INSTRUCTIONS TO FOLLOW:
Transcribe the records that follow in their entirety, omitting any pictures.

Dataset entries:
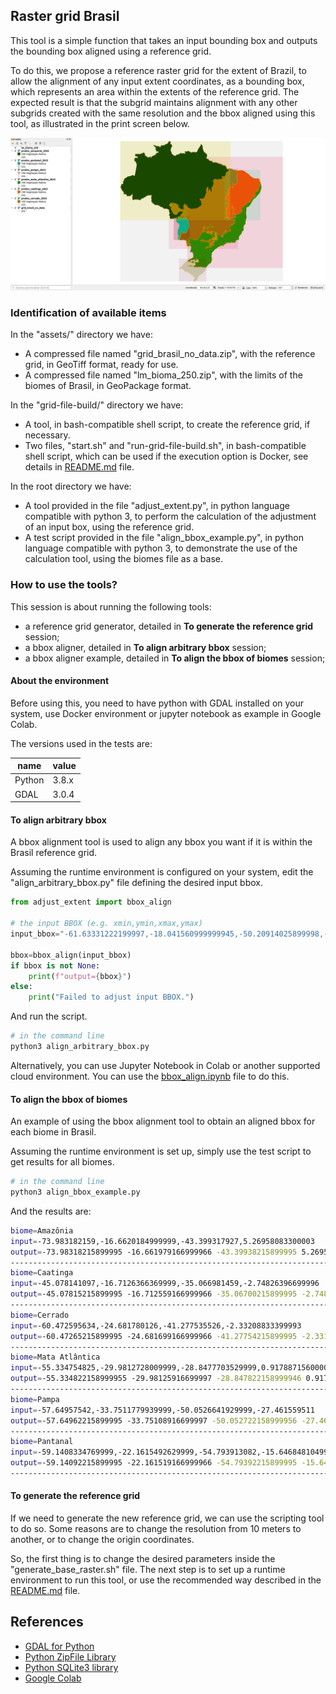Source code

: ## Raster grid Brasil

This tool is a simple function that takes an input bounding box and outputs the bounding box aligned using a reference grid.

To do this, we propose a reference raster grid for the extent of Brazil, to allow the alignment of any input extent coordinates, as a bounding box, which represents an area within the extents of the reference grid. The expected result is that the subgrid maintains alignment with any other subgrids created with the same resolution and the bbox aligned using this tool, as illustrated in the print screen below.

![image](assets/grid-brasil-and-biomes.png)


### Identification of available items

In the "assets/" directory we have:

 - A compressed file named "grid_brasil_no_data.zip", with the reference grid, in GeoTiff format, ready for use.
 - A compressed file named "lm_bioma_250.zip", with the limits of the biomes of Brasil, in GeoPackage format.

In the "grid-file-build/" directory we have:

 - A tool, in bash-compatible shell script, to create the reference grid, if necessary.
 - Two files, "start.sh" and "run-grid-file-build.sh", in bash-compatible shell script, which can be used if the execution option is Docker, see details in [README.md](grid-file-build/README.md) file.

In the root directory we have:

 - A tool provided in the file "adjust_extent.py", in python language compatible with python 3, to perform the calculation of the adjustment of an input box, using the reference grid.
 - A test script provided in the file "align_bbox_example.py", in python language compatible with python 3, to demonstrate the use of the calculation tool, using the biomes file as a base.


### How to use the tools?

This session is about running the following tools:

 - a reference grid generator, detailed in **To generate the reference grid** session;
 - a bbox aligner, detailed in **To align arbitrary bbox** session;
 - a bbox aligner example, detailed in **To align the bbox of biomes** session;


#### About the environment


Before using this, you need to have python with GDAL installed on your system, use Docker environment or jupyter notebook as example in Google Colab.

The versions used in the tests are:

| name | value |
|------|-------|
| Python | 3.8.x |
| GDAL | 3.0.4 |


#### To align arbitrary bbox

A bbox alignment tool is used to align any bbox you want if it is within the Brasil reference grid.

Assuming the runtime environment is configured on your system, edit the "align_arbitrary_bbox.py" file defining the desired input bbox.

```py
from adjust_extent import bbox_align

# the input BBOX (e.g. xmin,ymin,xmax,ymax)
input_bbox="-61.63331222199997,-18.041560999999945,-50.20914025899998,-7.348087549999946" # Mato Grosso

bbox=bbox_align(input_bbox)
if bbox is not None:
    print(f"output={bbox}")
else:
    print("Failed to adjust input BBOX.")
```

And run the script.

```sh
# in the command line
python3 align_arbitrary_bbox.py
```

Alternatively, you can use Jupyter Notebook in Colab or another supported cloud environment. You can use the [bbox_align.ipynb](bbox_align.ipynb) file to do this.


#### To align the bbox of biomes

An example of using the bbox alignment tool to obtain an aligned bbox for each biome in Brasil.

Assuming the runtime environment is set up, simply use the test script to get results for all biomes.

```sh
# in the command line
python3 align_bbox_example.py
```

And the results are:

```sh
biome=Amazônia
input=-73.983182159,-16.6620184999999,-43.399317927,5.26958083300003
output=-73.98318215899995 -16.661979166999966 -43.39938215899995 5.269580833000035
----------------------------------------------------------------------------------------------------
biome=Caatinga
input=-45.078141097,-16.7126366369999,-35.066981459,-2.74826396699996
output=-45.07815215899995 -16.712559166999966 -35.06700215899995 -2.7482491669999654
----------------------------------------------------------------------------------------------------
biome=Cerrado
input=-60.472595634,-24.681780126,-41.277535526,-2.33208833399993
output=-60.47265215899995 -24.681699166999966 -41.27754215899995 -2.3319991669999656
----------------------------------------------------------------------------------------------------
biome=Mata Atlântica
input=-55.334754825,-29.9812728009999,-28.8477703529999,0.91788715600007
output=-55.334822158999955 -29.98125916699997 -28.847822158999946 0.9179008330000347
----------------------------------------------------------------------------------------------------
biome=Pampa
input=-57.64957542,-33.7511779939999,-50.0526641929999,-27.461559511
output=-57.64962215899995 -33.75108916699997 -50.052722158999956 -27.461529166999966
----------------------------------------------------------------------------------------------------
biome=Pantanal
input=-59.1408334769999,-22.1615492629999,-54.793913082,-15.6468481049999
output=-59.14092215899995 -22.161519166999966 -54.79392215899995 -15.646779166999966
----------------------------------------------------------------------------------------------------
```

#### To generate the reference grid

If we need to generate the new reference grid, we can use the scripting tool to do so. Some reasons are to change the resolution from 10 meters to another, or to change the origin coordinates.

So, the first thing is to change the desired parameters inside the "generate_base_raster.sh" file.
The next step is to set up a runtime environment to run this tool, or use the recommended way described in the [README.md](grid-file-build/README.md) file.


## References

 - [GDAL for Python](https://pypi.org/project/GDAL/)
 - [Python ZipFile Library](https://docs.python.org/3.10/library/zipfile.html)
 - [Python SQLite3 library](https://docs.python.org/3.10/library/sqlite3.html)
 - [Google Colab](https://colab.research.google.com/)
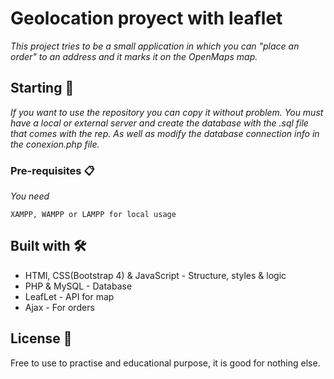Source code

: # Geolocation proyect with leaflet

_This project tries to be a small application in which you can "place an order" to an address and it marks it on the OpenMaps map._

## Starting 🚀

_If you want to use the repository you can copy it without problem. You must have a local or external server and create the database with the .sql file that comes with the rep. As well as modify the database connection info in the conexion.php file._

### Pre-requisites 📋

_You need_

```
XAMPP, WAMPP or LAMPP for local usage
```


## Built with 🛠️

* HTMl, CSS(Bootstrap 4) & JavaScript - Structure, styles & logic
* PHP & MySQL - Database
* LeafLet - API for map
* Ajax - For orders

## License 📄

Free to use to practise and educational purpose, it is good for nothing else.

RESULT BELOW:
Source code

: ## Raster grid Brasil

This tool is a simple function that takes an input bounding box and outputs the bounding box aligned using a reference grid.

To do this, we propose a reference raster grid for the extent of Brazil, to allow the alignment of any input extent coordinates, as a bounding box, which represents an area within the extents of the reference grid. The expected result is that the subgrid maintains alignment with any other subgrids created with the same resolution and the bbox aligned using this tool, as illustrated in the print screen below.

![image](assets/grid-brasil-and-biomes.png)


### Identification of available items

In the "assets/" directory we have:

 - A compressed file named "grid_brasil_no_data.zip", with the reference grid, in GeoTiff format, ready for use.
 - A compressed file named "lm_bioma_250.zip", with the limits of the biomes of Brasil, in GeoPackage format.

In the "grid-file-build/" directory we have:

 - A tool, in bash-compatible shell script, to create the reference grid, if necessary.
 - Two files, "start.sh" and "run-grid-file-build.sh", in bash-compatible shell script, which can be used if the execution option is Docker, see details in [README.md](grid-file-build/README.md) file.

In the root directory we have:

 - A tool provided in the file "adjust_extent.py", in python language compatible with python 3, to perform the calculation of the adjustment of an input box, using the reference grid.
 - A test script provided in the file "align_bbox_example.py", in python language compatible with python 3, to demonstrate the use of the calculation tool, using the biomes file as a base.


### How to use the tools?

This session is about running the following tools:

 - a reference grid generator, detailed in **To generate the reference grid** session;
 - a bbox aligner, detailed in **To align arbitrary bbox** session;
 - a bbox aligner example, detailed in **To align the bbox of biomes** session;


#### About the environment


Before using this, you need to have python with GDAL installed on your system, use Docker environment or jupyter notebook as example in Google Colab.

The versions used in the tests are:

| name | value |
|------|-------|
| Python | 3.8.x |
| GDAL | 3.0.4 |


#### To align arbitrary bbox

A bbox alignment tool is used to align any bbox you want if it is within the Brasil reference grid.

Assuming the runtime environment is configured on your system, edit the "align_arbitrary_bbox.py" file defining the desired input bbox.

```py
from adjust_extent import bbox_align

# the input BBOX (e.g. xmin,ymin,xmax,ymax)
input_bbox="-61.63331222199997,-18.041560999999945,-50.20914025899998,-7.348087549999946" # Mato Grosso

bbox=bbox_align(input_bbox)
if bbox is not None:
    print(f"output={bbox}")
else:
    print("Failed to adjust input BBOX.")
```

And run the script.

```sh
# in the command line
python3 align_arbitrary_bbox.py
```

Alternatively, you can use Jupyter Notebook in Colab or another supported cloud environment. You can use the [bbox_align.ipynb](bbox_align.ipynb) file to do this.


#### To align the bbox of biomes

An example of using the bbox alignment tool to obtain an aligned bbox for each biome in Brasil.

Assuming the runtime environment is set up, simply use the test script to get results for all biomes.

```sh
# in the command line
python3 align_bbox_example.py
```

And the results are:

```sh
biome=Amazônia
input=-73.983182159,-16.6620184999999,-43.399317927,5.26958083300003
output=-73.98318215899995 -16.661979166999966 -43.39938215899995 5.269580833000035
----------------------------------------------------------------------------------------------------
biome=Caatinga
input=-45.078141097,-16.7126366369999,-35.066981459,-2.74826396699996
output=-45.07815215899995 -16.712559166999966 -35.06700215899995 -2.7482491669999654
----------------------------------------------------------------------------------------------------
biome=Cerrado
input=-60.472595634,-24.681780126,-41.277535526,-2.33208833399993
output=-60.47265215899995 -24.681699166999966 -41.27754215899995 -2.3319991669999656
----------------------------------------------------------------------------------------------------
biome=Mata Atlântica
input=-55.334754825,-29.9812728009999,-28.8477703529999,0.91788715600007
output=-55.334822158999955 -29.98125916699997 -28.847822158999946 0.9179008330000347
----------------------------------------------------------------------------------------------------
biome=Pampa
input=-57.64957542,-33.7511779939999,-50.0526641929999,-27.461559511
output=-57.64962215899995 -33.75108916699997 -50.052722158999956 -27.461529166999966
----------------------------------------------------------------------------------------------------
biome=Pantanal
input=-59.1408334769999,-22.1615492629999,-54.793913082,-15.6468481049999
output=-59.14092215899995 -22.161519166999966 -54.79392215899995 -15.646779166999966
----------------------------------------------------------------------------------------------------
```

#### To generate the reference grid

If we need to generate the new reference grid, we can use the scripting tool to do so. Some reasons are to change the resolution from 10 meters to another, or to change the origin coordinates.

So, the first thing is to change the desired parameters inside the "generate_base_raster.sh" file.
The next step is to set up a runtime environment to run this tool, or use the recommended way described in the [README.md](grid-file-build/README.md) file.


## References

 - [GDAL for Python](https://pypi.org/project/GDAL/)
 - [Python ZipFile Library](https://docs.python.org/3.10/library/zipfile.html)
 - [Python SQLite3 library](https://docs.python.org/3.10/library/sqlite3.html)
 - [Google Colab](https://colab.research.google.com/)
Source code

: # Geolocation proyect with leaflet

_This project tries to be a small application in which you can "place an order" to an address and it marks it on the OpenMaps map._

## Starting 🚀

_If you want to use the repository you can copy it without problem. You must have a local or external server and create the database with the .sql file that comes with the rep. As well as modify the database connection info in the conexion.php file._

### Pre-requisites 📋

_You need_

```
XAMPP, WAMPP or LAMPP for local usage
```


## Built with 🛠️

* HTMl, CSS(Bootstrap 4) & JavaScript - Structure, styles & logic
* PHP & MySQL - Database
* LeafLet - API for map
* Ajax - For orders

## License 📄

Free to use to practise and educational purpose, it is good for nothing else.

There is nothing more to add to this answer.